This traditional wedding dish is a delicious recipe with beautiful gem-like colored fruits and nuts overload with flavor, scent, and balance. These ingredients, especially fruits and nuts, make this dish very healthy combined with the health benefits of turmeric.

Making this rice is a time commitment and a work of love. You’ll probably need to do a little shopping to prepare this traditional dish, but the ingredients aren’t hard to find. In any case, the finished dish is impressive and well worth it. Here is how to prepare it.
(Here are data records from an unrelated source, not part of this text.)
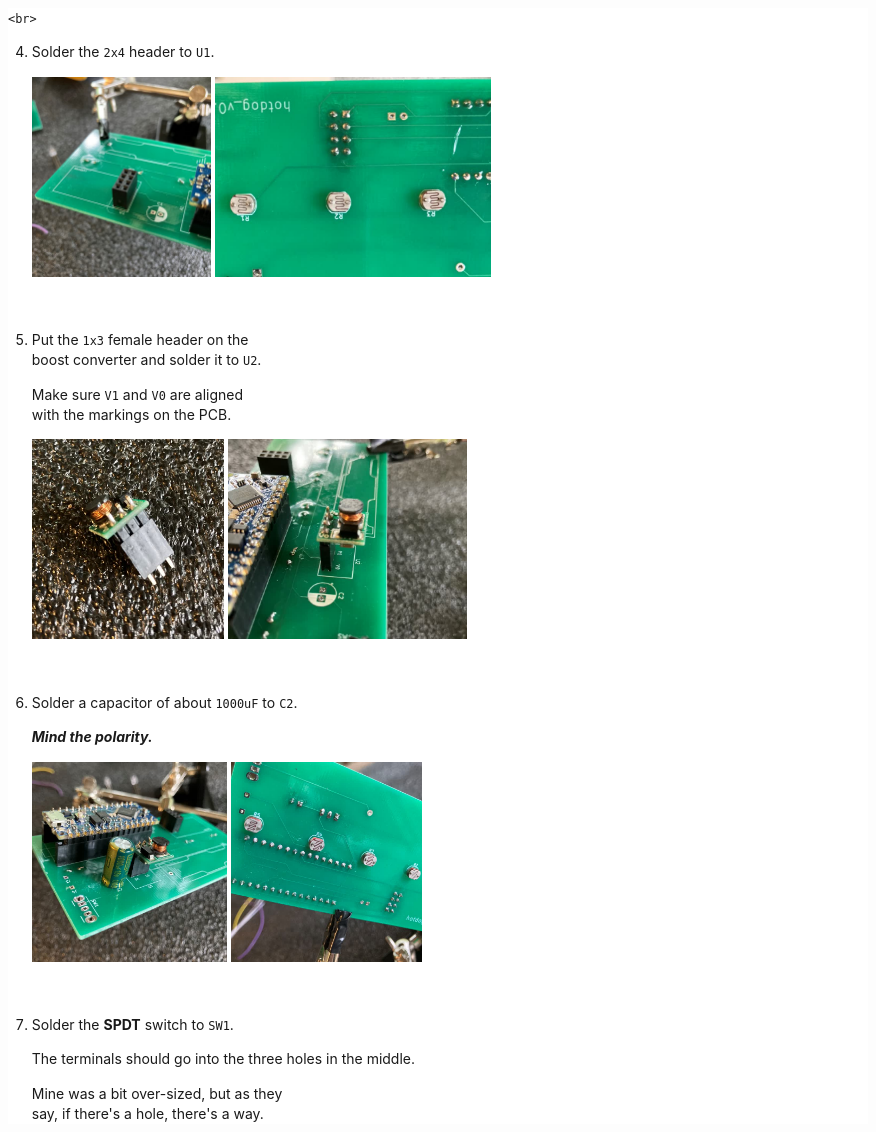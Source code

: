     <br>

4.  Solder the `2x4` header to `U1`.

    <img
      src = '../Resources/Wireless/U1_mount.jpeg'
      height = 200
    />
    <img
      src = '../Resources/Wireless/U1_solder.jpeg'
      height = 200
    />
    
    <br>

5.  Put the `1x3` female header on the <br>
    boost converter and solder it to `U2`.

    Make sure `V1` and `V0` are aligned <br>
    with the markings on the PCB.

    <img
      src = '../Resources/Wireless/U2_prep.jpeg'
      height = 200
    />
    <img
      src = '../Resources/Wireless/U2_mount.jpeg'
      height = 200
    />
    
    <br>

6.  Solder a capacitor of about `1000uF` to `C2`.

    ***Mind the polarity.***

    <img
      src = '../Resources/Wireless/C2_mount.jpeg'
      height = 200
    />
    <img
      src = '../Resources/Wireless/C2_solder.jpeg'
      height = 200
    />
    
    <br>

7.  Solder the **SPDT** switch to `SW1`.

    The terminals should go into the three holes in the middle.
    
    Mine was a bit over-sized, but as they <br>
    say, if there's a hole, there's a way.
Turmeric Saffron Jeweled Rice


2 cups basmati rice
1/4 cup unsalted, shelled raw natural pistachios
1/4 cup slivered almonds
Kosher salt
1 orange
1/2 cup sugar
1/4 cup dried barberries or 1/2 cup dried cranberries
2 medium carrots, peeled, cut into matchstick-size pieces
2 tablespoons unsalted butter
4 tablespoons olive oil, divided
1/4 cup raisins
1/4 teaspoon saffron threads
1 medium onion, finely chopped
1/4 teaspoon ground cardamom
1/4 teaspoon ground turmeric
1/4 teaspoon ground cumin


  1. Preheat oven to 350°. Spread pistachios on a rimmed baking sheet and toast until it begins to brown, about 4 minutes. Transfer to a plate, let cool, then cut into large pieces. Spread almonds on the same baking sheet and toast until golden brown, 5–8 minutes; let cool. Set nuts aside.
  2. Place the rice in a fine-mesh sieve and rinse with cold water until the water runs clear. Cook the rice in a large pot of boiling salted water, stirring occasionally, until the grains have lengthened but are still firm, 6–7 minutes; drain and rinse with cold water. Spread rice on another rimmed baking sheet; let cool.
  3. Meanwhile, using a vegetable peeler, remove zest from orange and thinly slice lengthwise (reserve flesh for another use). Bring sugar and 1 cup of water to a boil in a medium saucepan while stirring to dissolve the sugar. Add orange zest and carrots, reduce heat, and simmer, stirring occasionally, until carrots are tender, 15 to 20 minutes; drain and set aside (discard syrup).
  4. Combine barberries and raisins in a small bowl and cover with hot water; soak for 10 minutes. Drain and set aside. Place saffron in another small bowl and add 1/4 cup of hot water; set aside.
  5. Heat butter and 1 tablespoon oil in a large skillet over medium heat. Add onion, salt and cook, stirring frequently for 8–10 minutes until softened and browning. Add cardamom, turmeric, cumin, and 1 tablespoon saffron mixture. Cook for about 1 minute, stirring constantly until fragrant.
  6. Reduce heat to low, add barberries and raisins, and cook for about 3 minutes, stirring frequently. Stir in reserved nuts and orange zest and carrot mixture; season with salt. Set fruit and nut mixture aside.
  7. Heat the remaining 3 tablespoons of oil in a large wide pot over medium heat. Add half of the rice, spreading evenly; top with fruit and nut mixture, then the remaining rice, spreading evenly. Using the end of a wooden spoon, poke 5 to 6 holes in rice all the way through to the bottom of the pot (to help release steam and help the rice to cook evenly).
  8. Drizzle the rest of saffron mixture over rice. Place a clean kitchen towel over pot, cover it with a tight-fitting lid, and secure loose edges of towel on top of the lid, using a rubber band or masking tape.
  9. Cook for 5–8 minutes until pot starts to steam. Reduce heat to very low and cook for 30–40 minutes without stirring until rice is tender and the bottom layer of rice is browned and crisp.
  10. Scoop rice into a wide serving bowl, breaking bottom crust into pieces.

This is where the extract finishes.